• gravitation;
  • methods: N-body simulation;
  • methods: numerical;
  • galaxies: haloes;
  • cosmology: theory;
  • dark matter


We study the luminosity function (LF) and the radial distribution of satellite galaxies within Milky Way (MW) sized haloes as predicted in cold dark matter based models of galaxy formation, making use of numerical N-body techniques as well as three different semi-analytic models (SAMs) galaxy formation codes. We extract merger trees from very high-resolution dissipationless simulations of four Galaxy-sized DM haloes, and use these as common input for the SAMs. We present a detailed comparison of our predictions with the observational data recently obtained on the MW satellite LF. We find that SAMs with rather standard astrophysical ingredients are able to reproduce the observed LF over six orders of magnitude in luminosity, down to magnitudes as faint as MV =−2. We also perform a comparison with the actual observed number of satellites as a function of luminosity, by applying the selection criteria of the SDSS survey to our simulations instead of correcting the observations for incompleteness.
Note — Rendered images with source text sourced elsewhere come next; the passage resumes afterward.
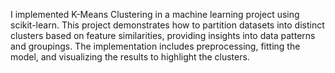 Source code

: I implemented K-Means Clustering in a machine learning project using scikit-learn. This project demonstrates how to partition datasets into distinct clusters based on feature similarities, providing insights into data patterns and groupings. The implementation includes preprocessing, fitting the model, and visualizing the results to highlight the clusters.

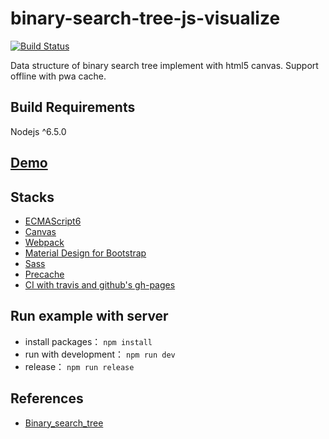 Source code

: binary-search-tree-js-visualize
===
[![Build Status](https://travis-ci.org/weihanchen/binary-search-tree-js-visualize.svg?branch=master)](https://travis-ci.org/weihanchen/binary-search-tree-js-visualize)

Data structure of binary search tree implement with html5 canvas.
Support offline with pwa cache.

## Build Requirements

Nodejs ^6.5.0

## [Demo](https://weihanchen.github.io/binary-search-tree-js-visualize/)

## Stacks
* [ECMAScript6](http://es6-features.org/)
* [Canvas](https://developer.mozilla.org/en-US/docs/Web/API/Canvas_API)
* [Webpack](https://webpack.github.io/)
* [Material Design for Bootstrap](http://fezvrasta.github.io/bootstrap-material-design/)
* [Sass](http://sass-lang.com/)
* [Precache](https://github.com/goldhand/sw-precache-webpack-plugin)
* [CI with travis and github's gh-pages](https://gist.github.com/domenic/ec8b0fc8ab45f39403dd)

## Run example with server
* install packages： `npm install`
* run with development： `npm run dev`
* release： `npm run release`

## References
* [Binary_search_tree](https://en.wikipedia.org/wiki/Binary_search_tree)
Using this approach, we again find good agreement for both the luminosity and radial distributions of MW satellites. We investigate which physical processes in our models are responsible for shaping the predicted satellite LF, and find that tidal destruction, suppression of gas infall by a photoionizing background, and supernova feedback all make important contributions. We conclude that the number and luminosity of MW satellites can be naturally accounted for within the (Λ)cold dark matter paradigm, and this should no longer be considered a problem.